- Task goal -
How many lines of the data include the string "Microsoft"? State the number and nothing else.

(Document images with source code)
● ● ● ●
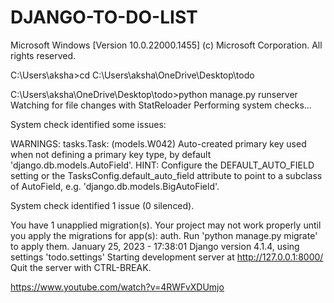 # DJANGO-TO-DO-LIST

Microsoft Windows [Version 10.0.22000.1455]
(c) Microsoft Corporation. All rights reserved.

C:\Users\aksha>cd C:\Users\aksha\OneDrive\Desktop\todo

C:\Users\aksha\OneDrive\Desktop\todo>python manage.py runserver
Watching for file changes with StatReloader
Performing system checks...

System check identified some issues:

WARNINGS:
tasks.Task: (models.W042) Auto-created primary key used when not defining a primary key type, by default 'django.db.models.AutoField'.
        HINT: Configure the DEFAULT_AUTO_FIELD setting or the TasksConfig.default_auto_field attribute to point to a subclass of AutoField, e.g. 'django.db.models.BigAutoField'.

System check identified 1 issue (0 silenced).

You have 1 unapplied migration(s). Your project may not work properly until you apply the migrations for app(s): auth.
Run 'python manage.py migrate' to apply them.
January 25, 2023 - 17:38:01
Django version 4.1.4, using settings 'todo.settings'
Starting development server at http://127.0.0.1:8000/
Quit the server with CTRL-BREAK.

















https://www.youtube.com/watch?v=4RWFvXDUmjo
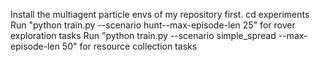 Install the multiagent particle envs of my repository first.
cd experiments
Run  "python train.py --scenario hunt--max-episode-len 25" for rover exploration tasks
Run  "python train.py --scenario simple_spread --max-episode-len 50" for resource collection tasks
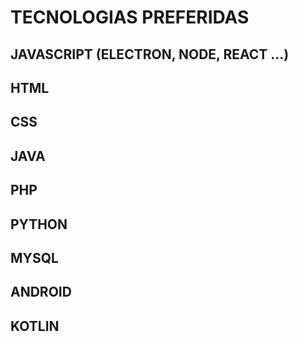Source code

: # TECNOLOGIAS PREFERIDAS
## JAVASCRIPT (ELECTRON, NODE, REACT ...)
## HTML
## CSS
## JAVA
## PHP
## PYTHON
## MYSQL
## ANDROID
## KOTLIN

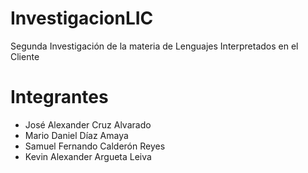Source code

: # InvestigacionLIC
Segunda Investigación de la materia de Lenguajes Interpretados en el Cliente
# Integrantes
- José Alexander Cruz Alvarado
- Mario Daniel Díaz Amaya
- Samuel Fernando Calderón Reyes
- Kevin Alexander Argueta Leiva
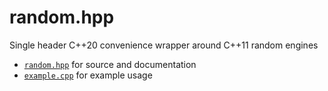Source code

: # random.hpp

Single header C++20 convenience wrapper around C++11 random engines

- [`random.hpp`](random.hpp) for source and documentation
- [`example.cpp`](example.cpp) for example usage
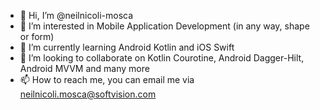 - 👋 Hi, I’m @neilnicoli-mosca
- 👀 I’m interested in Mobile Application Development (in any way, shape or form)
- 🌱 I’m currently learning Android Kotlin and iOS Swift
- 💞️ I’m looking to collaborate on Kotlin Courotine, Android Dagger-Hilt, Android MVVM and many more
- 📫 How to reach me, you can email me via neilnicoli.mosca@softvision.com

<!---
neilnicoli-mosca/neilnicoli-mosca is a ✨ special ✨ repository because its `README.md` (this file) appears on your GitHub profile.
You can click the Preview link to take a look at your changes.
--->
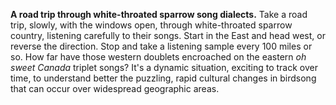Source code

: **A road trip through white-throated sparrow song dialects.** Take a
road trip, slowly, with the windows open, through white-throated sparrow
country, listening carefully to their songs. Start in the East and head
west, or reverse the direction. Stop and take a listening sample every
100 miles or so. How far have those western doublets encroached on the
eastern *oh sweet Canada* triplet songs? It's a dynamic situation,
exciting to track over time, to understand better the puzzling, rapid
cultural changes in birdsong that can occur over widespread geographic
areas.
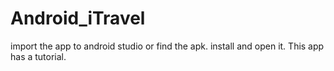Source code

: # Android_iTravel

import the app to android studio or find the apk.
install and open it.
This app has a tutorial.

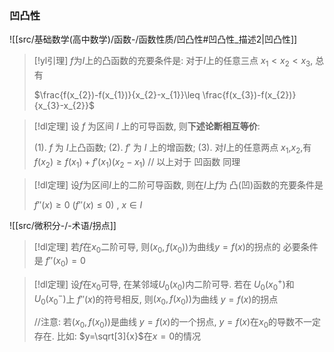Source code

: 
### 凹凸性
![[src/基础数学(高中数学)/函数-/函数性质/凹凸性#凹凸性_描述2|凹凸性]]



> [!yl引理] 
> $f$为$I$上的凸函数的充要条件是:
> 对于$I$上的任意三点 $x_{1}<x_{2}<x_{3}$, 总有
> 
> $\frac{f(x_{2})-f(x_{1})}{x_{2}-x_{1}}\leq \frac{f(x_{3})-f(x_{2})}{x_{3}-x_{2}}$

> [!dl定理] 
> 设 $f$ 为区间 $I$ 上的可导函数, 则**下述论断相互等价**:
> 
> (1). $f$ 为 $I$上凸函数;
> (2). $f'$ 为 $I$ 上的增函数;
> (3). 对$I$上的任意两点 $x_1$,$x_2$,有 $f(x_{2})\geq f(x_{1})+f'(x_{1})(x_{2}-x_{1})$
> // 以上对于 凹函数 同理

> [!dl定理] 
> 设$f$为区间$I$上的二阶可导函数, 则在$I$上$f$为 凸(凹)函数的充要条件是
> 
> $f''(x)\geq 0 ~(f''(x)\leq 0)~,~x\in I$
> 
  
![[src/微积分-/-术语/拐点]]


> [!dl定理] 
> 若$f$在$x_0$二阶可导, 则$(x_{0},f(x_{0}))$为曲线$y=f(x)$的拐点的 必要条件是 $f''(x_{0})=0$


> [!dl定理] 
> 设$f$在$x_0$可导, 在某邻域$U_0(x_{0})$内二阶可导.
> 若在 $U_0(x_{0}^{+})$和$U_0(x_{0}^{-})$上 $f''(x)$的符号相反, 则$(x_{0},f(x_{0}))$为曲线 $y=f(x)$的拐点
> 
> //注意: 若$(x_{0},f(x_{0}))$是曲线 $y=f(x)$的一个拐点, $y=f(x)$在$x_0$的导数不一定存在. 比如: $y=\sqrt[3]{x}$在$x=0$的情况


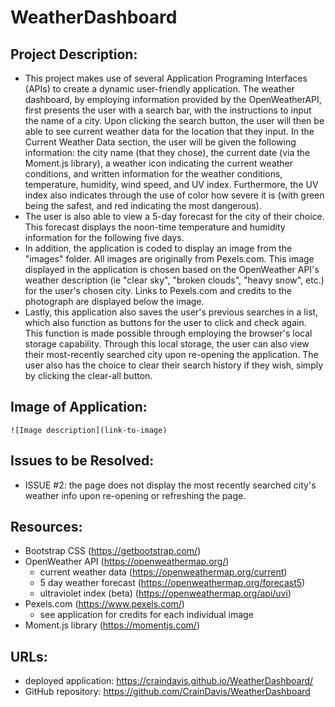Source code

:# WeatherDashboard

## Project Description:
* This project makes use of several Application Programing Interfaces (APIs) to create a dynamic user-friendly application. The weather dashboard, by employing information provided by the OpenWeatherAPI, first presents the user with a search bar, with the instructions to input the name of a city. Upon clicking the search button, the user will then be able to see current weather data for the location that they input. In the Current Weather Data section, the user will be given the following information: the city name (that they chose), the current date (via the Moment.js library), a weather icon indicating the current weather conditions, and written information for the weather conditions, temperature, humidity, wind speed, and UV index. Furthermore, the UV index also indicates through the use of color how severe it is (with green being the safest, and red indicating the most dangerous). 
* The user is also able to view a 5-day forecast for the city of their choice. This forecast displays the noon-time temperature and humidity information for the following five days. 
* In addition, the application is coded to display an image from the "images" folder. All images are originally from Pexels.com. This image displayed in the application is chosen based on the OpenWeather API's weather description (ie "clear sky", "broken clouds", "heavy snow", etc.) for the user's chosen city. Links to Pexels.com and credits to the photograph are displayed below the image.
* Lastly, this application also saves the user's previous searches in a list, which also function as buttons for the user to click and check again. This function is made possible through employing the browser's local storage capability. Through this local storage, the user can also view their most-recently searched city upon re-opening the application. The user also has the choice to clear their search history if they wish, simply by clicking the clear-all button.

## Image of Application:
`![Image description](link-to-image)`

## Issues to be Resolved:
* ISSUE #2: the page does not display the most recently searched city's weather info upon re-opening or refreshing the page.

## Resources:
* Bootstrap CSS (https://getbootstrap.com/)
* OpenWeather API (https://openweathermap.org/)
    * current weather data (https://openweathermap.org/current)
    * 5 day weather forecast (https://openweathermap.org/forecast5)
    * ultraviolet index (beta) (https://openweathermap.org/api/uvi)
* Pexels.com (https://www.pexels.com/)
    * see application for credits for each individual image
* Moment.js library (https://momentjs.com/)

## URLs:
* deployed application: https://craindavis.github.io/WeatherDashboard/
* GitHub repository: https://github.com/CrainDavis/WeatherDashboard
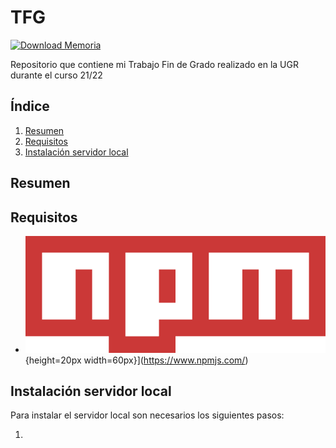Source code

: # TFG

[![Download Memoria](https://img.shields.io/badge/Download-PDF-brightgreen.svg)](https://github.com/Mario-Carmona/TFG/raw/main/Memoria/proyecto.pdf)

Repositorio que contiene mi Trabajo Fin de Grado realizado en la UGR durante el curso 21/22

## Índice

1. [Resumen](#resumen)
1. [Requisitos](#requisitos)
1. [Instalación servidor local](#instalación-servidor-local)

## Resumen



## Requisitos


- ![Logo npm](./image_readme/logo_npm.png){height=20px width=60px}](https://www.npmjs.com/)


## Instalación servidor local

Para instalar el servidor local son necesarios los siguientes pasos:

1. 
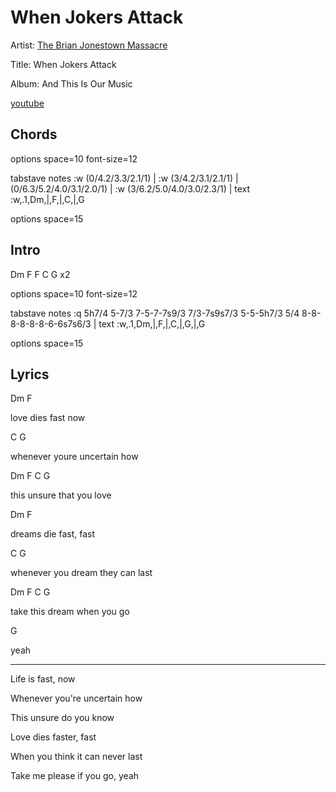 # When Jokers Attack

Artist: [The Brian Jonestown Massacre](../artists.md)

Title: When Jokers Attack

Album: And This Is Our Music

[youtube](https://www.youtube.com/watch?v=HeLepdqMPMk)

## Chords

<div class="vex-tabdiv"
    width=680 scale=1.0 editor="true"
    editor_width=680 editor_height=330>

options space=10 font-size=12

tabstave
  notes :w (0/4.2/3.3/2.1/1) | :w (3/4.2/3.1/2.1/1) | (0/6.3/5.2/4.0/3.1/2.0/1) | :w (3/6.2/5.0/4.0/3.0/2.3/1) |
  text :w,.1,Dm,|,F,|,C,|,G

options space=15
</div>

## Intro

Dm F F C G x2

<div class="vex-tabdiv"
    width=680 scale=1.0 editor="true"
    editor_width=680 editor_height=330>

options space=10 font-size=12

tabstave
  notes :q 5h7/4 5-7/3 7-5-7-7s9/3 7/3-7s9s7/3 5-5-5h7/3 5/4 8-8-8-8-8-8-6-6s7s6/3 |
  text :w,.1,Dm,|,F,|,C,|,G,|,G

options space=15
</div>

## Lyrics

Dm F

love dies fast now

C G

whenever youre uncertain how

Dm F C G

this unsure that you love

Dm F

dreams die fast, fast

C G

whenever you dream they can last

Dm F C G

take this dream when you go

G

yeah

----

Life is fast, now

Whenever you're uncertain how

This unsure do you know

Love dies faster, fast

When you think it can never last

Take me please if you go, yeah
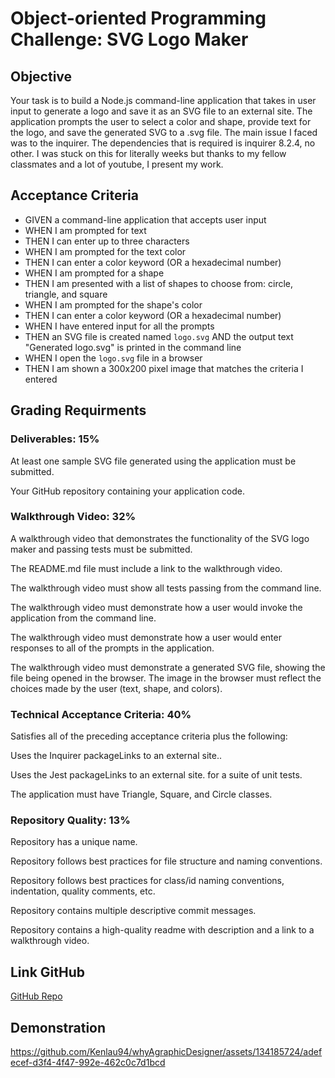 # Object-oriented Programming Challenge: SVG Logo Maker

## Objective

Your task is to build a Node.js command-line application that takes in user input to generate a logo and save it as an SVG file to an external site. The application prompts the user to select a color and shape, provide text for the logo, and save the generated SVG to a .svg file. The main issue I faced was to the inquirer. The dependencies that is required is inquirer 8.2.4, no other. I was stuck on this for literally weeks but thanks to my fellow classmates and a lot of youtube, I present my work.

## Acceptance Criteria

- GIVEN a command-line application that accepts user input
- WHEN I am prompted for text
- THEN I can enter up to three characters
- WHEN I am prompted for the text color
- THEN I can enter a color keyword (OR a hexadecimal number)
- WHEN I am prompted for a shape
- THEN I am presented with a list of shapes to choose from: circle, triangle, and square
- WHEN I am prompted for the shape's color
- THEN I can enter a color keyword (OR a hexadecimal number)
- WHEN I have entered input for all the prompts
- THEN an SVG file is created named `logo.svg`
  AND the output text "Generated logo.svg" is printed in the command line
- WHEN I open the `logo.svg` file in a browser
- THEN I am shown a 300x200 pixel image that matches the criteria I entered

## Grading Requirments

### Deliverables: 15%

At least one sample SVG file generated using the application must be submitted.

Your GitHub repository containing your application code.

### Walkthrough Video: 32%

A walkthrough video that demonstrates the functionality of the SVG logo maker and passing tests must be submitted.

The README.md file must include a link to the walkthrough video.

The walkthrough video must show all tests passing from the command line.

The walkthrough video must demonstrate how a user would invoke the application from the command line.

The walkthrough video must demonstrate how a user would enter responses to all of the prompts in the application.

The walkthrough video must demonstrate a generated SVG file, showing the file being opened in the browser. The image in the browser must reflect the choices made by the user (text, shape, and colors).

### Technical Acceptance Criteria: 40%

Satisfies all of the preceding acceptance criteria plus the following:

Uses the Inquirer packageLinks to an external site..

Uses the Jest packageLinks to an external site. for a suite of unit tests.

The application must have Triangle, Square, and Circle classes.

### Repository Quality: 13%

Repository has a unique name.

Repository follows best practices for file structure and naming conventions.

Repository follows best practices for class/id naming conventions, indentation, quality comments, etc.

Repository contains multiple descriptive commit messages.

Repository contains a high-quality readme with description and a link to a walkthrough video.

## Link GitHub

[GitHub Repo](https://github.com/Kenlau94/whyAgraphicDesigner)

## Demonstration
https://github.com/Kenlau94/whyAgraphicDesigner/assets/134185724/adefecef-d3f4-4f47-992e-462c0c7d1bcd
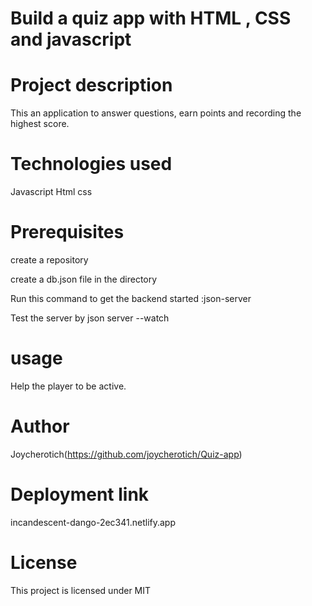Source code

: # Build a quiz app with HTML , CSS and javascript

# Project description
This an application to answer questions, earn points and recording the highest score.

# Technologies used
Javascript
Html
css

# Prerequisites
create a repository 

create a db.json file in the directory

Run this command to get the backend started :json-server

Test the server by json server --watch 

# usage
Help the player to be active.

# Author 
Joycherotich(https://github.com/joycherotich/Quiz-app)

# Deployment link
incandescent-dango-2ec341.netlify.app

# License 
This project is licensed under MIT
● ● ● ●
- Solved problem -
2